▸ INSTRUCTIONS TO FOLLOW
The answer must be every record below, reproduced exactly.

[INPUT DATA Boundary: Start]

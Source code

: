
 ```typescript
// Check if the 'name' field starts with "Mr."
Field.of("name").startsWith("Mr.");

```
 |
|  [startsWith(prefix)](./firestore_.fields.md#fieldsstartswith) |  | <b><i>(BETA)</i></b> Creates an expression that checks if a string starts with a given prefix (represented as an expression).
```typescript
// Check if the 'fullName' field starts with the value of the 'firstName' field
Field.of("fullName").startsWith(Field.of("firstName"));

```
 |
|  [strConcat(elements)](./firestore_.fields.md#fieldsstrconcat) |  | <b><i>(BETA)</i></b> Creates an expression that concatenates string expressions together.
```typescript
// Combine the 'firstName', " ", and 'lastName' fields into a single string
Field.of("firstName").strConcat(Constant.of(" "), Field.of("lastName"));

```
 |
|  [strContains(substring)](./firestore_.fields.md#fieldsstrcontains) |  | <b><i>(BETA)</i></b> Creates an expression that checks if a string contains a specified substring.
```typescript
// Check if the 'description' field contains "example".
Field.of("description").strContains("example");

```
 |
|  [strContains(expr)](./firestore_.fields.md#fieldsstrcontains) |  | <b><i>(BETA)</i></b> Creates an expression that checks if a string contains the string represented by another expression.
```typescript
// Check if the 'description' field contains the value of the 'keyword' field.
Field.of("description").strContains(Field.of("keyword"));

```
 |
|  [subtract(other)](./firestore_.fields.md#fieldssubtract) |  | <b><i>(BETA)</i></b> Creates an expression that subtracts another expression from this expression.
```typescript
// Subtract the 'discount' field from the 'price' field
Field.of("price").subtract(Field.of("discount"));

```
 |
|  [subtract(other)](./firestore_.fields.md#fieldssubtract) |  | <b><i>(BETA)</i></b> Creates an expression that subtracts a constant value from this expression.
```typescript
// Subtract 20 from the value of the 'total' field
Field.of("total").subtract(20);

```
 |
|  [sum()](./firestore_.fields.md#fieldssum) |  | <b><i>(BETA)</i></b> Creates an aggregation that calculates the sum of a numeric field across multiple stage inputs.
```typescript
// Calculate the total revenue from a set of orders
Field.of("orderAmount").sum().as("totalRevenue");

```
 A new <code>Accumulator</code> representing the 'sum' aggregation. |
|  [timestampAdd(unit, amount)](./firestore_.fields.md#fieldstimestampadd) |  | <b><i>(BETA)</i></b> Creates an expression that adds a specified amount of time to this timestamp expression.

[INPUT DATA Boundary: End]

▸ WRITTEN RESPONSE
Source code

:
 ```typescript
// Check if the 'name' field starts with "Mr."
Field.of("name").startsWith("Mr.");

```
 |
|  [startsWith(prefix)](./firestore_.fields.md#fieldsstartswith) |  | <b><i>(BETA)</i></b> Creates an expression that checks if a string starts with a given prefix (represented as an expression).
```typescript
// Check if the 'fullName' field starts with the value of the 'firstName' field
Field.of("fullName").startsWith(Field.of("firstName"));

```
 |
|  [strConcat(elements)](./firestore_.fields.md#fieldsstrconcat) |  | <b><i>(BETA)</i></b> Creates an expression that concatenates string expressions together.
```typescript
// Combine the 'firstName', " ", and 'lastName' fields into a single string
Field.of("firstName").strConcat(Constant.of(" "), Field.of("lastName"));

```
 |
|  [strContains(substring)](./firestore_.fields.md#fieldsstrcontains) |  | <b><i>(BETA)</i></b> Creates an expression that checks if a string contains a specified substring.
```typescript
// Check if the 'description' field contains "example".
Field.of("description").strContains("example");

```
 |
|  [strContains(expr)](./firestore_.fields.md#fieldsstrcontains) |  | <b><i>(BETA)</i></b> Creates an expression that checks if a string contains the string represented by another expression.
```typescript
// Check if the 'description' field contains the value of the 'keyword' field.
Field.of("description").strContains(Field.of("keyword"));

```
 |
|  [subtract(other)](./firestore_.fields.md#fieldssubtract) |  | <b><i>(BETA)</i></b> Creates an expression that subtracts another expression from this expression.
```typescript
// Subtract the 'discount' field from the 'price' field
Field.of("price").subtract(Field.of("discount"));

```
 |
|  [subtract(other)](./firestore_.fields.md#fieldssubtract) |  | <b><i>(BETA)</i></b> Creates an expression that subtracts a constant value from this expression.
```typescript
// Subtract 20 from the value of the 'total' field
Field.of("total").subtract(20);

```
 |
|  [sum()](./firestore_.fields.md#fieldssum) |  | <b><i>(BETA)</i></b> Creates an aggregation that calculates the sum of a numeric field across multiple stage inputs.
```typescript
// Calculate the total revenue from a set of orders
Field.of("orderAmount").sum().as("totalRevenue");

```
 A new <code>Accumulator</code> representing the 'sum' aggregation. |
|  [timestampAdd(unit, amount)](./firestore_.fields.md#fieldstimestampadd) |  | <b><i>(BETA)</i></b> Creates an expression that adds a specified amount of time to this timestamp expression.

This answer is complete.